When I was about 2 years old, a big storm hit Bohol. Flood waters reached my uncle's hip. I know because we walked across the street to the still-open sari-sari store, with me on his hip, my little feet dipped in the dirty water. Most of the houses around us were completely submerged. Those with second floors looked like bungalows perched directly on water. Broken branches and debris floated around the oily gray sea. Lighting flashed. The wind howled. The heavens wailed.

But I looked up the sky in awe. I felt the raindrops kiss my face. Tiny cherub kisses.
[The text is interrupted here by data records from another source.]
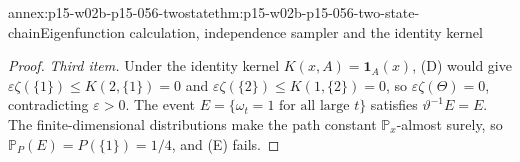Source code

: \begin{annexitem}{annex:p15-w02b-p15-056-twostate}{thm:p15-w02b-p15-056-two-state-chain}{Eigenfunction calculation, independence sampler and the identity kernel}
\begin{proof}
\emph{Third item.} Under the identity kernel \(K(x,A)=\mathbf 1_A(x)\),
(D) would give \(\varepsilon\zeta(\{1\})\leq K(2,\{1\})=0\) and
\(\varepsilon\zeta(\{2\})\leq K(1,\{2\})=0\), so \(\varepsilon\zeta(\Theta)=0\),
contradicting \(\varepsilon>0\). The event
\(E=\{\omega_t=1\text{ for all large }t\}\) satisfies
\(\vartheta^{-1}E=E\). The finite-dimensional distributions make the path
constant \(\mathbb P_x\)-almost surely, so
\(\mathbb P_P(E)=P(\{1\})=1/4\), and (E) fails.
\end{proof}
\end{annexitem}
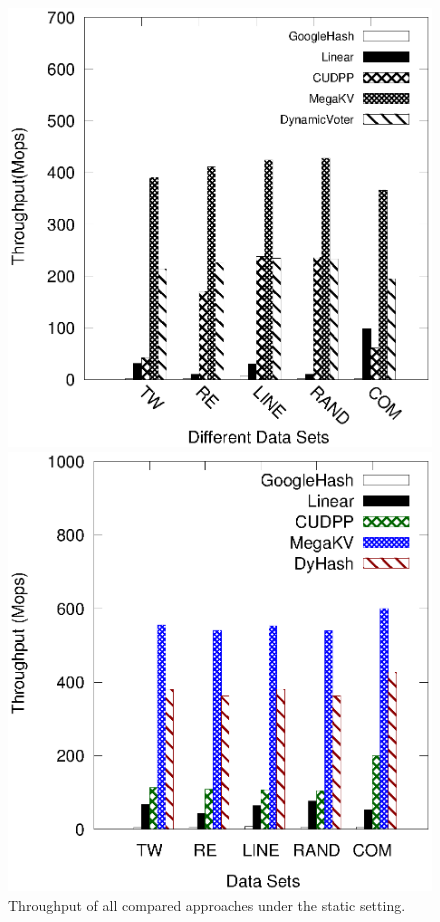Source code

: \begin{figure}[t!]
	\begin{minipage}{0.48\linewidth}\centering
		\includegraphics[width=\linewidth]{pic/static/static_insert.eps}
		\centerline{}
	\end{minipage}
	\hfill
	\begin{minipage}{0.48\linewidth}\centering
		\includegraphics[width=\linewidth]{pic/static/static_search.eps}
		\centerline{}
	\end{minipage}
	\caption{Throughput of all compared approaches under the static setting.}
	\label{fig:static}
\end{figure}

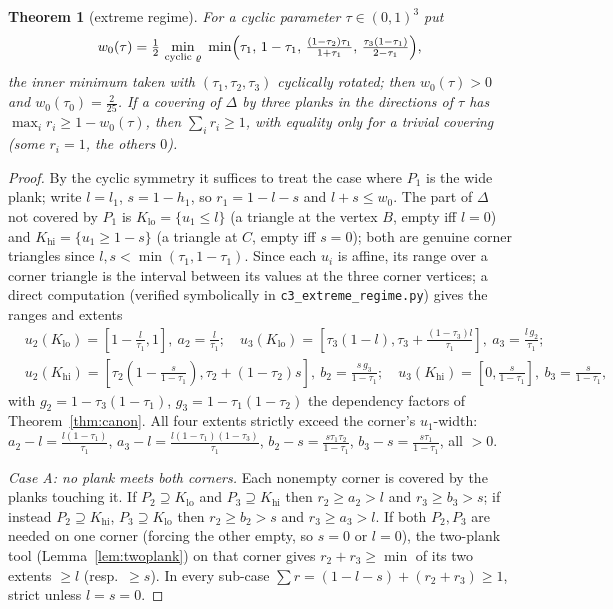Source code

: \documentclass[11pt,reqno]{amsart}
\theoremstyle{plain}
\newtheorem{theorem}{Theorem}[section]
\theoremstyle{definition}
\theoremstyle{remark}
\begin{document}
\begin{theorem}[extreme regime]\label{thm:extreme}
For a cyclic parameter $\tau\in(0,1)^3$ put
\[
w_0(\tau)=\tfrac12\,\min_{\text{cyclic }\varrho}\ \min\Bigl(\tau_1,\,1-\tau_1,\,
\tfrac{(1-\tau_2)\tau_1}{1+\tau_1},\,\tfrac{\tau_3(1-\tau_1)}{2-\tau_1}\Bigr),
\]
the inner minimum taken with $(\tau_1,\tau_2,\tau_3)$ cyclically rotated; then
$w_0(\tau)>0$ and $w_0(\tau_0)=\tfrac2{25}$. If a covering of $\Delta$ by three
planks in the directions of $\tau$ has $\max_i r_i\ge1-w_0(\tau)$, then
$\sum_i r_i\ge1$, with equality only for a trivial covering (some $r_i=1$, the
others $0$).
\end{theorem}
\begin{proof}
By the cyclic symmetry it suffices to treat the case where $P_1$ is the wide
plank; write $l=l_1$, $s=1-h_1$, so $r_1=1-l-s$ and $l+s\le w_0$. The part of
$\Delta$ not covered by $P_1$ is $K_{\mathrm{lo}}=\{u_1\le l\}$ (a triangle at
the vertex $B$, empty iff $l=0$) and $K_{\mathrm{hi}}=\{u_1\ge1-s\}$ (a
triangle at $C$, empty iff $s=0$); both are genuine corner triangles since
$l,s<\min(\tau_1,1-\tau_1)$. Since each $u_i$ is affine, its range over a
corner triangle is the interval between its values at the three corner
vertices; a direct computation (verified symbolically in
\texttt{c3\_extreme\_regime.py}) gives the ranges and extents
\[
\begin{aligned}
&u_2(K_{\mathrm{lo}})=[1-\tfrac l{\tau_1},1],\ a_2=\tfrac l{\tau_1};\quad
u_3(K_{\mathrm{lo}})=[\tau_3(1-l),\tau_3+\tfrac{(1-\tau_3)l}{\tau_1}],\
a_3=\tfrac{l\,g_2}{\tau_1};\\
&u_2(K_{\mathrm{hi}})=[\tau_2(1-\tfrac s{1-\tau_1}),\tau_2+(1-\tau_2)s],\
b_2=\tfrac{s\,g_3}{1-\tau_1};\quad
u_3(K_{\mathrm{hi}})=[0,\tfrac s{1-\tau_1}],\ b_3=\tfrac s{1-\tau_1},
\end{aligned}
\]
with $g_2=1-\tau_3(1-\tau_1)$, $g_3=1-\tau_1(1-\tau_2)$ the dependency factors
of Theorem~\ref{thm:canon}. All four extents strictly exceed the corner's
$u_1$-width: $a_2-l=\tfrac{l(1-\tau_1)}{\tau_1}$, $a_3-l=\tfrac{l(1-\tau_1)
(1-\tau_3)}{\tau_1}$, $b_2-s=\tfrac{s\tau_1\tau_2}{1-\tau_1}$,
$b_3-s=\tfrac{s\tau_1}{1-\tau_1}$, all $>0$.

\emph{Case A: no plank meets both corners.} Each nonempty corner is covered by
the planks touching it. If $P_2\supseteq K_{\mathrm{lo}}$ and
$P_3\supseteq K_{\mathrm{hi}}$ then $r_2\ge a_2>l$ and $r_3\ge b_3>s$; if
instead $P_2\supseteq K_{\mathrm{hi}}$, $P_3\supseteq K_{\mathrm{lo}}$ then
$r_2\ge b_2>s$ and $r_3\ge a_3>l$. If both $P_2,P_3$ are needed on one corner
(forcing the other empty, so $s=0$ or $l=0$), the two-plank tool
(Lemma~\ref{lem:twoplank}) on that corner gives $r_2+r_3\ge\min$ of its two
extents $\ge l$ (resp.\ $\ge s$). In every sub-case
$\sum r=(1-l-s)+(r_2+r_3)\ge1$, strict unless $l=s=0$.


\end{proof}
\end{document}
Gifts from God.

I saw the rain as a boon, even as flood waters rose higher.

Thus my love affair with the rain began.
Now that I think of it, most of my memories involve the rain.

As kids, my brother and I would run around the garden half-naked, with beach-pails in our hands and try to catch as much rain as we could. We had this long-running notion that saving the rain would mean good luck when we bathed with it in the shower. Ahhh...the innocence of youth.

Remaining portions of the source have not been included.